I realized that this was a breakthrough, and I quickly summed up my ideas after I went back. 1June, 1996, I applied for an American patent in this field. 1On July 6th, 999, the United States Patent and Trademark Office approved the patent No.5920859 with me as the sole inventor. Around the end of 1996, two graduate students in the computer department of Stanford University came up with the same solution. Later, they created a search engine called Google. Google website still says that their technology is being patented. I wonder if the US Patent Office will grant such a patent again. In any case, the method of hyperlink analysis has been gradually accepted by major search engines since 1998. Because link is a fundamental feature of network content, search engines at this time began to really use the retrieval technology in the network era.
Anything could happen. Since 2000, the internet bubble has burst rapidly, and major search engines have either been acquired or failed to go public, and all search engine companies that use popularity quality method have not been spared. So, where is the way out for search engines?
The third law, the law of self-confidence
The mass quality law also solves a technical problem. However, since its birth, search engine has never been a purely technical phenomenon, which combines many factors such as technology, culture and market. To solve the survival and development problems of search engine companies, we need the third law of search engines-the law of self-confidence.

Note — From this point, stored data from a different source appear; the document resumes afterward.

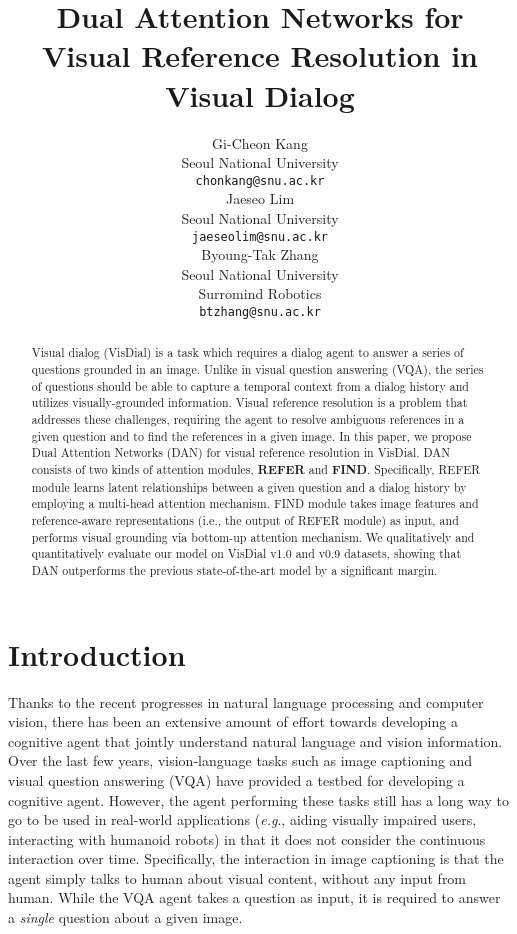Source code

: \documentclass[11pt,a4paper]{article}
\title{Dual Attention Networks for Visual Reference Resolution in \\Visual Dialog}
\author{Gi-Cheon Kang\\
  Seoul National University \\
  {\tt chonkang@snu.ac.kr} \\\And
  Jaeseo Lim \\
  Seoul National University \\
  {\tt jaeseolim@snu.ac.kr} \\\And
  Byoung-Tak Zhang \\
  Seoul National University \\
  Surromind Robotics \\
  {\tt btzhang@snu.ac.kr} \\}
\date{}
\begin{document}
\maketitle
\begin{abstract}
  Visual dialog (VisDial) is a task which requires a dialog agent to answer a series of questions grounded in an image. Unlike in visual question answering (VQA), the series of questions should be able to capture a temporal context from a dialog history and utilizes visually-grounded information. Visual reference resolution is a problem that addresses these challenges, requiring the agent to resolve ambiguous references in a given question and to find the references in a given image. In this paper, we propose Dual Attention Networks (DAN) for visual reference resolution in VisDial. DAN consists of two kinds of attention modules, {\bf REFER} and {\bf FIND}. Specifically, REFER module learns latent relationships between a given question and a dialog history by employing a multi-head attention mechanism. FIND module takes image features and reference-aware representations (i.e., the output of REFER module) as input, and performs visual grounding via bottom-up attention mechanism. We qualitatively and quantitatively evaluate our model on VisDial v1.0 and v0.9 datasets, showing that DAN outperforms the previous state-of-the-art model by a significant margin.
\end{abstract}

\section{Introduction}

Thanks to the recent progresses in natural language processing and computer vision, there has been an extensive amount of effort towards developing a cognitive agent that jointly understand natural language and vision information. Over the last few years, vision-language tasks such as image captioning \cite{xu2015show} and visual question answering (VQA) \cite{antol2015vqa,Anderson2017up-down} have provided a testbed for developing a cognitive agent. However, the agent performing these tasks still has a long way to go to be used in real-world applications ({\it e.g}., aiding visually impaired users, interacting with humanoid robots) in that it does not consider the continuous interaction over time. Specifically, the interaction in image captioning is that the agent simply talks to human about visual content, without any input from human. While the VQA agent takes a question as input, it is required to answer a {\it single} question about a given image. 
\end{document}
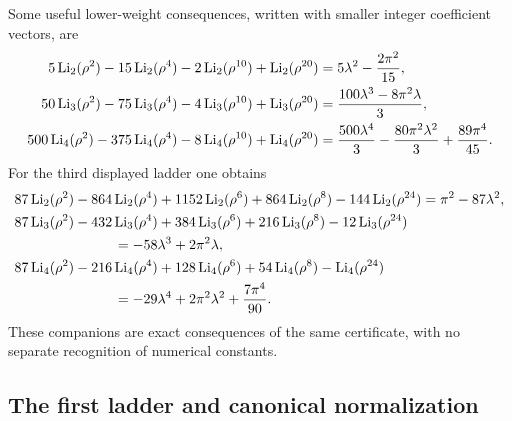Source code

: Some useful lower-weight consequences, written with smaller integer
coefficient vectors, are
\begin{align}
 5\Li_2(\rho^2)-15\Li_2(\rho^4)-2\Li_2(\rho^{10})
    +\Li_2(\rho^{20})
 &=5\lambda^2-\frac{2\pi^2}{15},
 \label{gold:eq:II-two}\\
 50\Li_3(\rho^2)-75\Li_3(\rho^4)-4\Li_3(\rho^{10})
    +\Li_3(\rho^{20})
 &=\frac{100\lambda^3-8\pi^2\lambda}{3},
 \label{gold:eq:II-three}\\
 500\Li_4(\rho^2)-375\Li_4(\rho^4)-8\Li_4(\rho^{10})
    +\Li_4(\rho^{20})
 &=\frac{500\lambda^4}{3}-\frac{80\pi^2\lambda^2}{3}
    +\frac{89\pi^4}{45}.
 \label{gold:eq:II-four}
\end{align}
For the third displayed ladder one obtains
\begin{align}
 &87\Li_2(\rho^2)-864\Li_2(\rho^4)+1152\Li_2(\rho^6)
       +864\Li_2(\rho^8)-144\Li_2(\rho^{24})
    =\pi^2-87\lambda^2,
 \label{gold:eq:III-two}\\
 &87\Li_3(\rho^2)-432\Li_3(\rho^4)+384\Li_3(\rho^6)
       +216\Li_3(\rho^8)-12\Li_3(\rho^{24})\notag\\
 &\hspace{25mm}=-58\lambda^3+2\pi^2\lambda,
 \label{gold:eq:III-three}\\
 &87\Li_4(\rho^2)-216\Li_4(\rho^4)+128\Li_4(\rho^6)
       +54\Li_4(\rho^8)-\Li_4(\rho^{24})\notag\\
 &\hspace{25mm}=-29\lambda^4+2\pi^2\lambda^2+\frac{7\pi^4}{90}.
 \label{gold:eq:III-four}
\end{align}
These companions are exact consequences of the same certificate, with
no separate recognition of numerical constants.

\subsection{The first ladder and canonical normalization}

1998, not many people took a newly established company named GoTo.com (now renamed Overture) 500 miles from Silicon Valley seriously. It just buys the technical service of a search engine, and then auctions their websites' ranking in GoTo search results to the owners of those websites. Whoever pays more ranks first, and the payment is calculated according to the situation of netizens clicking on the website. It only appears in the search results without paying. This is the earliest practitioner of the law of confidence! According to this rule, besides word frequency statistics and hyperlink analysis, the relevance ranking of search results pays more attention to auction. Whoever has confidence in his website will rank first. The sign of self-confidence is willingness to pay for this ranking. It should be declared that the law of self-confidence is also my own name for this model, and no one has summarized it in the previous literature.
Today, when the Internet industry is in recession and Nasdaq is in full swing, GoTo is in full swing, with a market value of 654.38+03 billion dollars and revenue of 35% of Yahoo's total revenue. On the other hand, which portal can get one-third of the total revenue from their search engine services? The reason is that Goto first practiced the self-confidence rule of search engines. In the past, search engines relied on CPM to charge fees, while CPM borrowed from the traditional advertising industry, without considering the characteristics of online media such as immediacy, interactivity and easy bidding. However, bidding ranking and pay-per-click directly provide sales leads for website owners, rather than advertisements in the traditional sense. The law of self-confidence has changed the embarrassing situation that search engines used to rely on CPM to collect money, and created a charging model that truly belongs to the Internet.